EXERCISE: Print the data that follows word for word, leaving out any picture.

WORKING DATA:
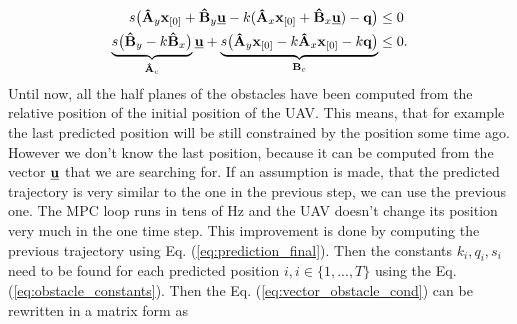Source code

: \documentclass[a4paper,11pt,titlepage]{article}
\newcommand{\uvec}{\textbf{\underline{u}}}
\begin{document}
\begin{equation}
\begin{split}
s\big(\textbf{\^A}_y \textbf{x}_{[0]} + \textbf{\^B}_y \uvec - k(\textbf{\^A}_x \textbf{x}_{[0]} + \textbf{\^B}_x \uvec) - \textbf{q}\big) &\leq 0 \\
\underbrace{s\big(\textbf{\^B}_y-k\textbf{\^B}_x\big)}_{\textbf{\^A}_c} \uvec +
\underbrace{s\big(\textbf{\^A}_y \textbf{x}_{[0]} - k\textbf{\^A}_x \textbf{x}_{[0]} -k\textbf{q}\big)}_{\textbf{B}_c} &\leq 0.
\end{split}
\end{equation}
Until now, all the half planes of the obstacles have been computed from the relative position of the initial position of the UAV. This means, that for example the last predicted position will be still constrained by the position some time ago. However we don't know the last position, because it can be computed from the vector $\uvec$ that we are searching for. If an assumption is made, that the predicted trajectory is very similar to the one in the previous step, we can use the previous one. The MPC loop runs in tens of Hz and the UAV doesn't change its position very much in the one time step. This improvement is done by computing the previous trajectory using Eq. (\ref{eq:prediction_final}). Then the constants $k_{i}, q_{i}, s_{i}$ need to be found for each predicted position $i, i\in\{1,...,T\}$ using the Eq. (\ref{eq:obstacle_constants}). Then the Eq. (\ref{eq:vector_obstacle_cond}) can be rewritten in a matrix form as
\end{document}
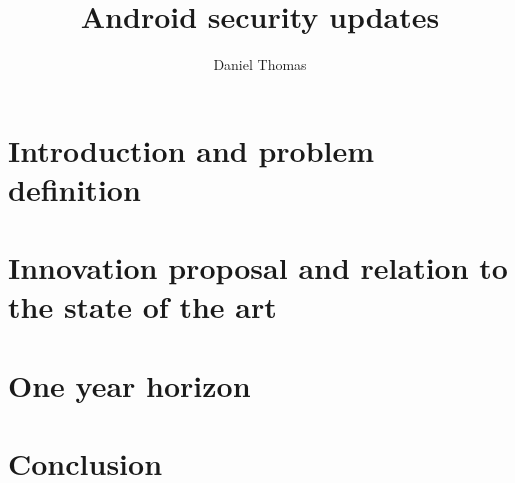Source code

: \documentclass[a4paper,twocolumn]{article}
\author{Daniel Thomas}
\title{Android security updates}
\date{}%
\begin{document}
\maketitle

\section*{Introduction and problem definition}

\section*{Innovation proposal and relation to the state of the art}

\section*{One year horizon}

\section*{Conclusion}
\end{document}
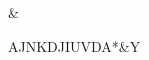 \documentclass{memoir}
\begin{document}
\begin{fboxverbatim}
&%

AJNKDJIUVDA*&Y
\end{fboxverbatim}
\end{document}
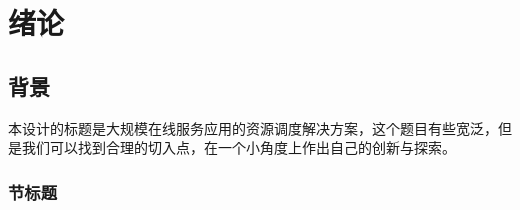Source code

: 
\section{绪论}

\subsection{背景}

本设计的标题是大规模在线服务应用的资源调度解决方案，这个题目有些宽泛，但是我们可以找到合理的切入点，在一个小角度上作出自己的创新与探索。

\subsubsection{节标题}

SOLUTION TO THE PROBLEM:
Source code

: \documentclass[a4paper,11pt,titlepage]{article}
\newcommand{\uvec}{\textbf{\underline{u}}}
\begin{document}
\begin{equation}
\begin{split}
s\big(\textbf{\^A}_y \textbf{x}_{[0]} + \textbf{\^B}_y \uvec - k(\textbf{\^A}_x \textbf{x}_{[0]} + \textbf{\^B}_x \uvec) - \textbf{q}\big) &\leq 0 \\
\underbrace{s\big(\textbf{\^B}_y-k\textbf{\^B}_x\big)}_{\textbf{\^A}_c} \uvec +
\underbrace{s\big(\textbf{\^A}_y \textbf{x}_{[0]} - k\textbf{\^A}_x \textbf{x}_{[0]} -k\textbf{q}\big)}_{\textbf{B}_c} &\leq 0.
\end{split}
\end{equation}
Until now, all the half planes of the obstacles have been computed from the relative position of the initial position of the UAV. This means, that for example the last predicted position will be still constrained by the position some time ago. However we don't know the last position, because it can be computed from the vector $\uvec$ that we are searching for. If an assumption is made, that the predicted trajectory is very similar to the one in the previous step, we can use the previous one. The MPC loop runs in tens of Hz and the UAV doesn't change its position very much in the one time step. This improvement is done by computing the previous trajectory using Eq. (\ref{eq:prediction_final}). Then the constants $k_{i}, q_{i}, s_{i}$ need to be found for each predicted position $i, i\in\{1,...,T\}$ using the Eq. (\ref{eq:obstacle_constants}). Then the Eq. (\ref{eq:vector_obstacle_cond}) can be rewritten in a matrix form as
\end{document}
Source code

: \documentclass[a4paper,twocolumn]{article}
\author{Daniel Thomas}
\title{Android security updates}
\date{}%
\begin{document}
\maketitle

\section*{Introduction and problem definition}

\section*{Innovation proposal and relation to the state of the art}

\section*{One year horizon}

\section*{Conclusion}
\end{document}
 \documentclass{memoir}
\begin{document}
\begin{fboxverbatim}
&%

AJNKDJIUVDA*&Y
\end{fboxverbatim}
\end{document}
Source code

: 
\section{绪论}

\subsection{背景}

本设计的标题是大规模在线服务应用的资源调度解决方案，这个题目有些宽泛，但是我们可以找到合理的切入点，在一个小角度上作出自己的创新与探索。

\subsubsection{节标题}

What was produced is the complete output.